The majority of the early Christians were Jewish, and the Jews weren't really into spreading much of anything. But once the religion hit the Gentiles, it spread like wild fire §. It eventually spread throughout the world like a gaseous vapor dispersing into the atmosphere, slowly seeping into every corner and crevice. Eventually it snuck into the domain of the Roman Empire.
In the Big R.E. Gods grew like blades of grass. There was a veritable menu of Gods to choose from. Some were, of course, mere appetizers, but others were main courses to reckon with ("Yes, I'd like a double order of Serapis, hold the Isis"). Many say that Christianity had a tremendous impact on the fall of the Roman Empire. No offense meant to the Church, but fighting the Roman Empire at that time is much like getting into a fist fight with a man who has recently drunk half his weight in alcohol. He might injure you lightly as he accidentally keels over, but no matter how hard you hit him, he was on his way down anyway.

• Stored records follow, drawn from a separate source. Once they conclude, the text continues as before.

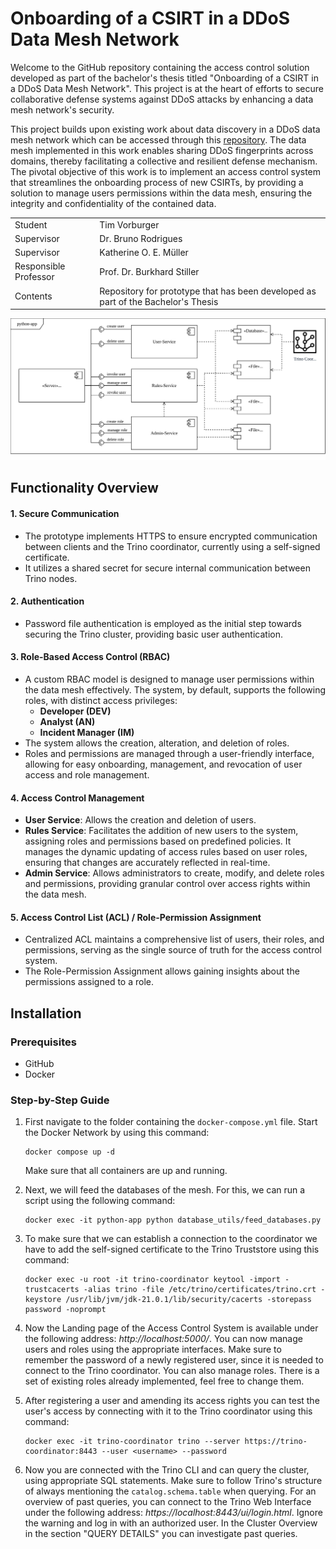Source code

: # Onboarding of a CSIRT in a DDoS Data Mesh Network

Welcome to the GitHub repository containing the access control solution developed as part of the bachelor's thesis titled "Onboarding of a CSIRT in a DDoS Data Mesh Network". This project is at the heart of efforts to secure collaborative defense systems against DDoS attacks by enhancing a data mesh network's security.

This project builds upon existing work about data discovery in a DDoS data mesh network which can be accessed through this [repository](https://github.com/tportmann-uzh/ddos-data-mesh-network). The data mesh implemented in this work enables sharing DDoS fingerprints across domains, thereby facilitating a collective and resilient defense mechanism. The pivotal objective of this work is to implement an access control system that streamlines the onboarding process of new CSIRTs, by providing a solution to manage users permissions within the data mesh, ensuring the integrity and confidentiality of the contained data.

|                       |                                                                                   |
| --------------------- | --------------------------------------------------------------------------------- |
| Student               | Tim Vorburger                                                                     |
| Supervisor            | Dr. Bruno Rodrigues                                                               |
| Supervisor            | Katherine O. E. Müller                                                            |
| Responsible Professor | Prof. Dr. Burkhard Stiller                                                        |
| Contents              | Repository for prototype that has been developed as part of the Bachelor's Thesis |

![Access Control System Component Diagramm](assets/python-app-component-diagramm.svg)

## Functionality Overview

#### 1. Secure Communication
- The prototype implements HTTPS to ensure encrypted communication between clients and the Trino coordinator, currently using a self-signed certificate.
- It utilizes a shared secret for secure internal communication between Trino nodes.

#### 2. Authentication
- Password file authentication is employed as the initial step towards securing the Trino cluster, providing basic user authentication.

#### 3. Role-Based Access Control (RBAC)
- A custom RBAC model is designed to manage user permissions within the data mesh effectively. The system, by default, supports the following roles, with distinct access privileges:
  - **Developer (DEV)**
  - **Analyst (AN)**
  - **Incident Manager (IM)**
- The system allows the creation, alteration, and deletion of roles.
- Roles and permissions are managed through a user-friendly interface, allowing for easy onboarding, management, and revocation of user access and role management.

#### 4. Access Control Management
- **User Service**: Allows the creation and deletion of users.
- **Rules Service**: Facilitates the addition of new users to the system, assigning roles and permissions based on predefined policies. It manages the dynamic updating of access rules based on user roles, ensuring that changes are accurately reflected in real-time.
- **Admin Service**: Allows administrators to create, modify, and delete roles and permissions, providing granular control over access rights within the data mesh.

#### 5. Access Control List (ACL) / Role-Permission Assignment
- Centralized ACL maintains a comprehensive list of users, their roles, and permissions, serving as the single source of truth for the access control system. 
- The Role-Permission Assignment allows gaining insights about the permissions assigned to a role.


## Installation
### Prerequisites
- GitHub
- Docker
### Step-by-Step Guide 
1. First navigate to the folder containing the `docker-compose.yml` file. Start the Docker Network by using this command:
   ```
   docker compose up -d
   ```
   Make sure that all containers are up and running.
   
2. Next, we will feed the databases of the mesh. For this, we can run a script using the following command:
   ```
   docker exec -it python-app python database_utils/feed_databases.py
   ```
   
3. To make sure that we can establish a connection to the coordinator we have to add the self-signed certificate to the Trino Truststore using this command:
   ```
   docker exec -u root -it trino-coordinator keytool -import -trustcacerts -alias trino -file /etc/trino/certificates/trino.crt -keystore /usr/lib/jvm/jdk-21.0.1/lib/security/cacerts -storepass password -noprompt
   ```
   
4. Now the Landing page of the Access Control System is available under the following address: *http://localhost:5000/*. You can now manage users and roles using the appropriate interfaces. Make sure to remember the password of a newly registered user, since it is needed to connect to the Trino coordinator. You can also manage roles. There is a set of existing roles already implemented, feel free to change them.
   
5. After registering a user and amending its access rights you can test the user's access by connecting with it to the Trino coordinator using this command:
   ```
   docker exec -it trino-coordinator trino --server https://trino-coordinator:8443 --user <username> --password
   ```
   
6. Now you are connected with the Trino CLI and can query the cluster, using appropriate SQL statements. Make sure to follow Trino's structure of always mentioning the `catalog.schema.table` when querying. For an overview of past queries, you can connect to the Trino Web Interface under the following address: *https://localhost:8443/ui/login.html*. Ignore the warning and log in with an authorized user. In the Cluster Overview in the section "QUERY DETAILS" you can investigate past queries.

Early preachers of the Church were considered to be any member of the group who were suddenly possessed by the Holy Spirit. In fact, it was not uncommon for members of the group to spontaneously experience psychotic episodes during services, which seemed to be standard operating procedure for most of the respectable religions of the day. It was considered the highest order of religious experience. If true, this probably means that the largest percentage of the world's holy men are presently confined to sanitariums, and which also adds more clout to the statement, "You've got to be crazy to believe in God."
The one idea that separated the early Christians from the Roman pagans was the idea of brotherly love, and non-violence which extended to all. This might tend to make one wonder what a "Christian Soldier" is. I'm pretty sure the Crusades were a bit more than just a bunch of men traveling all the way to the Holy Land to issue the occupants a stern warning. But with nonviolent affection like that, who needs a shot of Drano on the rocks chased by a hydrochloric enema?
§ Or like a bunch of Gentiles who have caught on fire.